D-Nick gasped. "You remembered! I am im-pressed, oh attentive undead queen with the short-term memory of a tree frog. Half the time you're telling me to dress better, the other half you're telling me it's disgraceful for a trust-fund baby to hog the last of the milk. Time travel has been good for you."

"That's a lie and you know it."

It helped that he was rich, which is why I'd asked; Jess had been screening gold-diggers out of her dating pool since before she graduated high school. In fact, if Nickie/Dickie hadn't been rich, I wondered if their relationship would have come this far.

I couldn't imagine what it would be like to have guys only want you for your money. Pre-Sinclair, most guys only wanted me for my terrific tits, and that was enough of a dating burden.

"If we could stay focused," Sinclair suggested, so I quit thinking about Nick's blue-with-flecks-of-gold eyes, his lean and powerful build (shoulders! yowza), and the way he didn't hate me.

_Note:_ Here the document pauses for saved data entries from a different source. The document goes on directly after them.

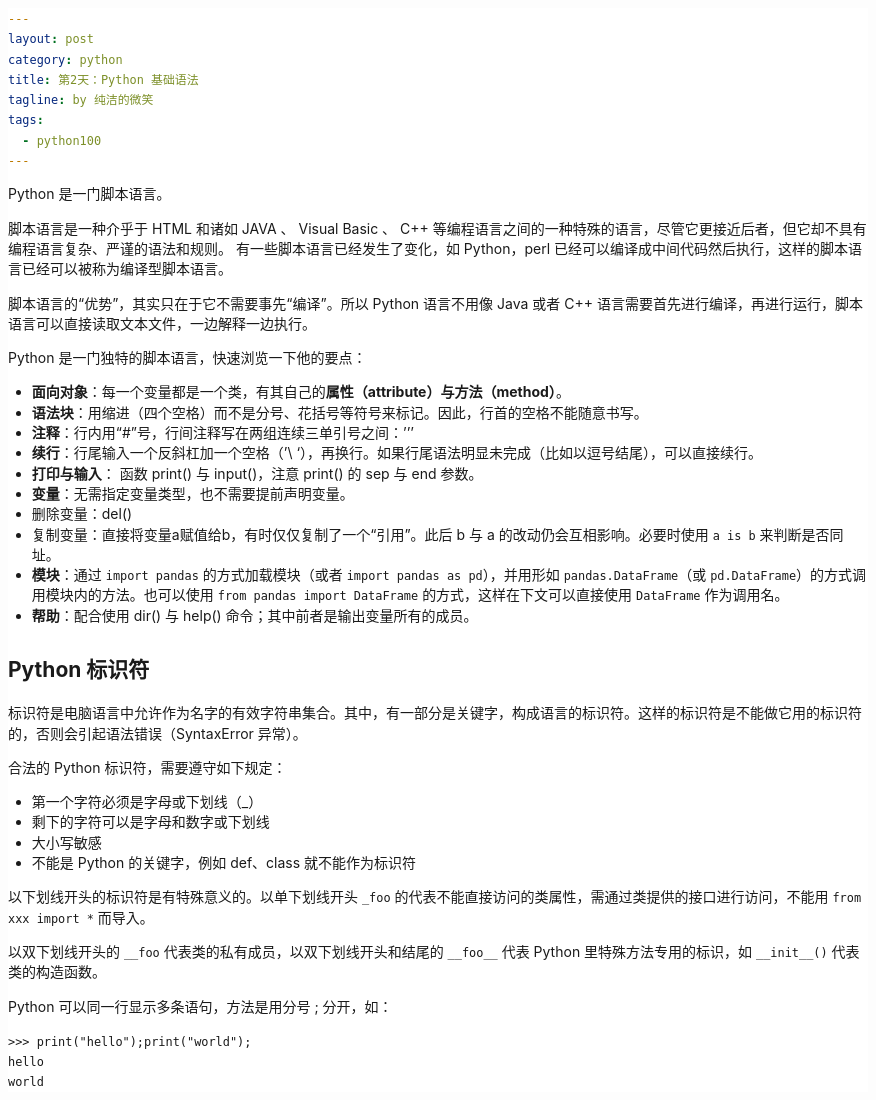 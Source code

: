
 ```yaml
---
layout: post
category: python
title: 第2天：Python 基础语法
tagline: by 纯洁的微笑
tags: 
  - python100
---
```


Python 是一门脚本语言。

脚本语言是一种介乎于 HTML 和诸如 JAVA 、 Visual Basic 、 C++ 等编程语言之间的一种特殊的语言，尽管它更接近后者，但它却不具有编程语言复杂、严谨的语法和规则。 有一些脚本语言已经发生了变化，如 Python，perl 已经可以编译成中间代码然后执行，这样的脚本语言已经可以被称为编译型脚本语言。



脚本语言的“优势”，其实只在于它不需要事先“编译”。所以 Python 语言不用像 Java 或者 C++ 语言需要首先进行编译，再进行运行，脚本语言可以直接读取文本文件，一边解释一边执行。

Python 是一门独特的脚本语言，快速浏览一下他的要点：

- **面向对象**：每一个变量都是一个类，有其自己的**属性（attribute）**与**方法（method）**。
- **语法块**：用缩进（四个空格）而不是分号、花括号等符号来标记。因此，行首的空格不能随意书写。
- **注释**：行内用“#”号，行间注释写在两组连续三单引号之间：’’’
- **续行**：行尾输入一个反斜杠加一个空格（’\ ‘），再换行。如果行尾语法明显未完成（比如以逗号结尾），可以直接续行。
- **打印与输入**： 函数 print() 与 input()，注意 print() 的 sep 与 end 参数。
- **变量**：无需指定变量类型，也不需要提前声明变量。
- 删除变量：del()
- 复制变量：直接将变量a赋值给b，有时仅仅复制了一个“引用”。此后 b 与 a 的改动仍会互相影响。必要时使用 `a is b` 来判断是否同址。
- **模块**：通过 `import pandas` 的方式加载模块（或者 `import pandas as pd`），并用形如 `pandas.DataFrame`（或 `pd.DataFrame`）的方式调用模块内的方法。也可以使用 `from pandas import DataFrame` 的方式，这样在下文可以直接使用 `DataFrame` 作为调用名。
- **帮助**：配合使用 dir() 与 help() 命令；其中前者是输出变量所有的成员。


## Python 标识符

标识符是电脑语言中允许作为名字的有效字符串集合。其中，有一部分是关键字，构成语言的标识符。这样的标识符是不能做它用的标识符的，否则会引起语法错误（SyntaxError 异常）。

合法的 Python 标识符，需要遵守如下规定：

- 第一个字符必须是字母或下划线（_）
- 剩下的字符可以是字母和数字或下划线
- 大小写敏感
- 不能是 Python 的关键字，例如 def、class 就不能作为标识符

以下划线开头的标识符是有特殊意义的。以单下划线开头 `_foo` 的代表不能直接访问的类属性，需通过类提供的接口进行访问，不能用 `from xxx import *` 而导入。

以双下划线开头的 `__foo` 代表类的私有成员，以双下划线开头和结尾的 `__foo__` 代表 Python 里特殊方法专用的标识，如 `__init__()` 代表类的构造函数。

Python 可以同一行显示多条语句，方法是用分号 ; 分开，如：

```
>>> print("hello");print("world");
hello
world
```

"Even for us, we're having trouble staying on track," Marc agreed. "Jesus! How lame are we?"

"Don't take the Lord's name in front of my vampire husband." There was a phrase I couldn't say enough. Sinclair's expression was still frozen in midflinch. "You know it bugs him, and then he bugs me."

"Also," Jessica prompted with a wicked grin, "it's a sin."

"Right! I would have remembered that in a few more minutes. In fact, I-"

The swinging door whooshed open. Which was strange, because most of us were here, and shoving doors open wasn't Tina's style. I'd been so busy yakking I hadn't heard anyone coming down the hall.

"You're back."

I looked up and assumed I was experiencing my first-ever seizure. Great milestone, a personal goal for some time, freak-out induced seizures, woo-hoo! Next, probably my first-ever brain hemorrhage. Then I'd probably need my tonsils out.

Oh, it was going to be a wonderful week.

Standing in the kitchen doorway, looking rumpled and pale and not dead, was one of my dead roommates, Garrett.

And the last time I'd seen him, he was in the middle of killing himself.

Did I mentioned he'd succeeded in spectacular fashion?